The revised charter could be in front of voters in November.
The commission has been meeting for over a year making minor changes to the charter. A proposed switch from partisan to non-partisan elections has caught some residents’ and elected official’s attention.
The commissioners didn’t discuss the election issue at Wednesday’s meeting beyond summarizing the changes.
Five residents attended, including Carl Schier, an Ypsilanti attorney and Democrat, who spoke against non-partisan elections during the meeting’s first public comment. He said he was “unalterably opposed” to the change.
“It’s a way for the party out of power to get in office, and, with all due respect to Republicans I think that if you’re running for office then you are running on a party platform,” he said.
In December, the nine-member commission voted 6-2 to propose non-partisan elections.
The commission is made up of four Republicans, four Democrats and an Independent.
Independent former Mayor Cheryl Farmer, who helped craft the current charter, and Democrat John Gawlas were the lone votes against the proposed change. Democrat William Fennel was not present. Democrats Robert Doyle and James Hawkins joined Republicans Karen Quinlan-Valvo, James Fink, Peter Fletcher and Porter-Hoppe in voting for proposing non-partisan elections.
Ypsilanti, which officials estimate is more than two-thirds Democratic, currently has partisan elections and primaries.
The motion to send the revised language to the attorney general’s office was unanimously approved. Doyle and Hawkins were absent.
Gawlas originally voted against partisan elections but said he supports the commission's collective decision.
“A majority supported the notion of changing to a non-partisan election,” he said. “Yes, it’s true my vote on that specific question was to oppose that change, but a majority makes the decision on a body like this and that has been the majority’s decision.”
City Council has expressed its unanimous opposition to the change and passed a resolution recommending that the Charter Commission hold a public hearing to discuss non-partisan elections.
During the second public comment after the commission’s unanimous vote, a resident asked if there would be a public hearing. He said he knew of several people who didn't attend because they didn't think it was a public hearing.
He was told by Porter-Hoppe that the current meeting was the public hearing, but City Clerk Frances McMullan clarified that public notice had to be posted and published in a newspaper of record for it to qualify as a public hearing.
That led Commissioner Cheryl Farmer to make a motion reconsider the vote, which was approved 6-1. A new vote will take place at the March 7 public hearing.
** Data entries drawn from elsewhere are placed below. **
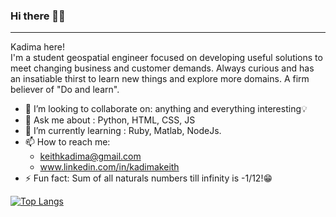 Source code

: 
<h3 align="left">Hi there 👋👋 </h3>

---

Kadima here!</br>
I'm a student geospatial engineer focused on developing useful solutions to meet changing business and customer demands. Always curious and has an insatiable thirst to learn new things and explore more domains. A firm believer of "Do and learn". 

- 👯 I’m looking to collaborate on: anything and everything interesting💡
- 💬 Ask me about : Python, HTML, CSS, JS
- 🌱 I’m currently learning : Ruby, Matlab, NodeJs.
- 📫 How to reach me: 
  * keithkadima@gmail.com 
  * www.linkedin.com/in/kadimakeith
- ⚡ Fun fact: Sum of all naturals numbers till infinity is -1/12!😁



 
 
 
 
 [![Top Langs](https://github-readme-stats.vercel.app/api/top-langs/?username=kadimakeith&theme=dark&layout=compact)](https://github.com/anuraghazra/github-readme-stats)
Tue, Feb 7, 2012 : 2:10 p.m.
Ann Arbor should switch to nonpartisan elections. Now most of the election contests are in August when the voter turnout is low.
Tue, Feb 7, 2012 : 12:33 p.m.
Over a month ago, Ypsilanti City Council voted unanimously to request that the Charter Commission conduct a public hearing on any proposed changes. More recently, City Council members were assured that a public hearing would happen once the Commission had finalized their recommendations. Nevertheless, at Wednesday's sparsely-attended meeting, Commission Chair Kim Porter-Hoppe attempted to finalize the Commission's recommendations and send them to the State Attorney General's Office for approval -- without a formal opportunity for Ypsilanti residents to review and comment on them -- as requested by Council, and required by City ordinance. Only after City Clerk Frances McMullen asserted at the meeting *several times* that such matters do, in fact, require a public hearing (with notice widely advertised in the community, and posted at least seven days in advance) did the Commission Chair finally agree back-track, and ultimately vote to delay forwarding the Commission's recommendations until Ypsilanti residents have a chance to consider them. I strongly suspect the reason Porter-Hoppe and her fellow Republicans on the Commission had hoped to escape such public scrutiny is because they know their proposal to institute "non-partisan" elections in Ypsilanti, once discovered, will be wildly unpopular. In a year when Ypsilanti is dealing with so many other major challenges, the last thing we need is a divisive and expensive campaign over a single, unnecessary Charter provision. After the March 7 public hearing, I hope that won't be necessary.
Tue, Feb 7, 2012 : 11:43 a.m.
Nonpartisan has a lot of advantages. Here in Ann Arbor, the principal function of the Democratic party appears to be winning elections, rather than standing for a particular set of values. This results in a number of Republicans running as Democrats because it is easier to win an election as a Democrat. There is no reason for a city to adopt the failed process of the two party system. Let's have nonpartisan elections in Ann Arbor so we can vote for issues and the character of the candidate rather than a mirage of values which don't really exist.